_Record set_

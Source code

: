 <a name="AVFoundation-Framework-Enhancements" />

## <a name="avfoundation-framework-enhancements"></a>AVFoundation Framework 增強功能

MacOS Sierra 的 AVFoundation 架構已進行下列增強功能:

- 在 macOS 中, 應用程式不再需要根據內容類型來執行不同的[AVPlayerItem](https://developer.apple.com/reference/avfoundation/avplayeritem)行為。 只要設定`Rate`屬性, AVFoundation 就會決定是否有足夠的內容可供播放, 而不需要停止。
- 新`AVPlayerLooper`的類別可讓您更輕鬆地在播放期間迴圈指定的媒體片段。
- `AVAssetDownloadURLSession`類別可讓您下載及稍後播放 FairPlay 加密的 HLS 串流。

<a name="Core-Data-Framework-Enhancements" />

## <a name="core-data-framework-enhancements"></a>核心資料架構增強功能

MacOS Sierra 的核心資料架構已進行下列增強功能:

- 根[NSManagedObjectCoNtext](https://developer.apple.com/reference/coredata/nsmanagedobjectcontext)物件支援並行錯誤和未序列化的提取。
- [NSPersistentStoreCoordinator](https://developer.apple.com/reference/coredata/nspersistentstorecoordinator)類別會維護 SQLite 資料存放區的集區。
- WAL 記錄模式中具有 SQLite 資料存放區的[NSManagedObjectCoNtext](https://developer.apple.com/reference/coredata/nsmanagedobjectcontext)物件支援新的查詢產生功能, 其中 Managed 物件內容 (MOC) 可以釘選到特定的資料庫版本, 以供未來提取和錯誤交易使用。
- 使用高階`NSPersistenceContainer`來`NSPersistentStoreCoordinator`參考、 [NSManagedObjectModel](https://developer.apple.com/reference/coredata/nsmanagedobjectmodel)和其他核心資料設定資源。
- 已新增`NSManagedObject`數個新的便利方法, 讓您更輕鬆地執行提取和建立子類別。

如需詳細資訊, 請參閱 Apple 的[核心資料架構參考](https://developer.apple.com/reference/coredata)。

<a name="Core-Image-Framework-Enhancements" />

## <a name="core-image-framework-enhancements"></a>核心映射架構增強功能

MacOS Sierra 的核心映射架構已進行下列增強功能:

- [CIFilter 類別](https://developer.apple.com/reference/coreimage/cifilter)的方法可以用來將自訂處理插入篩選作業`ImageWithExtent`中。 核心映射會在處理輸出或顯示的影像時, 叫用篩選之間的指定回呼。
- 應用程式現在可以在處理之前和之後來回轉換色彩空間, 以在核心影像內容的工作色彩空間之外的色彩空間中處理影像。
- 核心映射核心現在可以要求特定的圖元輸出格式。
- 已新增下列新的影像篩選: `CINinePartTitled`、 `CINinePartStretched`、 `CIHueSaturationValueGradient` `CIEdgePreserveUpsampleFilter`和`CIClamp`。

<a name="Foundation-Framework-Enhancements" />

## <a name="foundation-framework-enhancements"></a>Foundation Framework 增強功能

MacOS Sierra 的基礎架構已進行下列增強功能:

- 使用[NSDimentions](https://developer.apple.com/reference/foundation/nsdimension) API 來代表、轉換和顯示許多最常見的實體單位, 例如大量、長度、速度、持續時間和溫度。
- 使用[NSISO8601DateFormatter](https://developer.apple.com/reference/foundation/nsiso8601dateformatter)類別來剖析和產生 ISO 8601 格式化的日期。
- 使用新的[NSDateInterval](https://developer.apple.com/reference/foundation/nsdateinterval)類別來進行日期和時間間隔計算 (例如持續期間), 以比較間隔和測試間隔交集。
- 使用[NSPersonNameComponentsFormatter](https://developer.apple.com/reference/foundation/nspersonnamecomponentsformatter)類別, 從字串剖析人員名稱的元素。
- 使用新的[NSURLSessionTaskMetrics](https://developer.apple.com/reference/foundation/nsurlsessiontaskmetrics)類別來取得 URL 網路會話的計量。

_Work order_
The records need to be reproduced in their entirety, word for word.

_Answer to this task_
Source code

: <a name="AVFoundation-Framework-Enhancements" />

## <a name="avfoundation-framework-enhancements"></a>AVFoundation Framework 增強功能

MacOS Sierra 的 AVFoundation 架構已進行下列增強功能:

- 在 macOS 中, 應用程式不再需要根據內容類型來執行不同的[AVPlayerItem](https://developer.apple.com/reference/avfoundation/avplayeritem)行為。 只要設定`Rate`屬性, AVFoundation 就會決定是否有足夠的內容可供播放, 而不需要停止。
- 新`AVPlayerLooper`的類別可讓您更輕鬆地在播放期間迴圈指定的媒體片段。
- `AVAssetDownloadURLSession`類別可讓您下載及稍後播放 FairPlay 加密的 HLS 串流。

<a name="Core-Data-Framework-Enhancements" />

## <a name="core-data-framework-enhancements"></a>核心資料架構增強功能

MacOS Sierra 的核心資料架構已進行下列增強功能:

- 根[NSManagedObjectCoNtext](https://developer.apple.com/reference/coredata/nsmanagedobjectcontext)物件支援並行錯誤和未序列化的提取。
- [NSPersistentStoreCoordinator](https://developer.apple.com/reference/coredata/nspersistentstorecoordinator)類別會維護 SQLite 資料存放區的集區。
- WAL 記錄模式中具有 SQLite 資料存放區的[NSManagedObjectCoNtext](https://developer.apple.com/reference/coredata/nsmanagedobjectcontext)物件支援新的查詢產生功能, 其中 Managed 物件內容 (MOC) 可以釘選到特定的資料庫版本, 以供未來提取和錯誤交易使用。
- 使用高階`NSPersistenceContainer`來`NSPersistentStoreCoordinator`參考、 [NSManagedObjectModel](https://developer.apple.com/reference/coredata/nsmanagedobjectmodel)和其他核心資料設定資源。
- 已新增`NSManagedObject`數個新的便利方法, 讓您更輕鬆地執行提取和建立子類別。

如需詳細資訊, 請參閱 Apple 的[核心資料架構參考](https://developer.apple.com/reference/coredata)。

<a name="Core-Image-Framework-Enhancements" />

## <a name="core-image-framework-enhancements"></a>核心映射架構增強功能

MacOS Sierra 的核心映射架構已進行下列增強功能:

- [CIFilter 類別](https://developer.apple.com/reference/coreimage/cifilter)的方法可以用來將自訂處理插入篩選作業`ImageWithExtent`中。 核心映射會在處理輸出或顯示的影像時, 叫用篩選之間的指定回呼。
- 應用程式現在可以在處理之前和之後來回轉換色彩空間, 以在核心影像內容的工作色彩空間之外的色彩空間中處理影像。
- 核心映射核心現在可以要求特定的圖元輸出格式。
- 已新增下列新的影像篩選: `CINinePartTitled`、 `CINinePartStretched`、 `CIHueSaturationValueGradient` `CIEdgePreserveUpsampleFilter`和`CIClamp`。

<a name="Foundation-Framework-Enhancements" />

## <a name="foundation-framework-enhancements"></a>Foundation Framework 增強功能

MacOS Sierra 的基礎架構已進行下列增強功能:

- 使用[NSDimentions](https://developer.apple.com/reference/foundation/nsdimension) API 來代表、轉換和顯示許多最常見的實體單位, 例如大量、長度、速度、持續時間和溫度。
- 使用[NSISO8601DateFormatter](https://developer.apple.com/reference/foundation/nsiso8601dateformatter)類別來剖析和產生 ISO 8601 格式化的日期。
- 使用新的[NSDateInterval](https://developer.apple.com/reference/foundation/nsdateinterval)類別來進行日期和時間間隔計算 (例如持續期間), 以比較間隔和測試間隔交集。
- 使用[NSPersonNameComponentsFormatter](https://developer.apple.com/reference/foundation/nspersonnamecomponentsformatter)類別, 從字串剖析人員名稱的元素。
- 使用新的[NSURLSessionTaskMetrics](https://developer.apple.com/reference/foundation/nsurlsessiontaskmetrics)類別來取得 URL 網路會話的計量。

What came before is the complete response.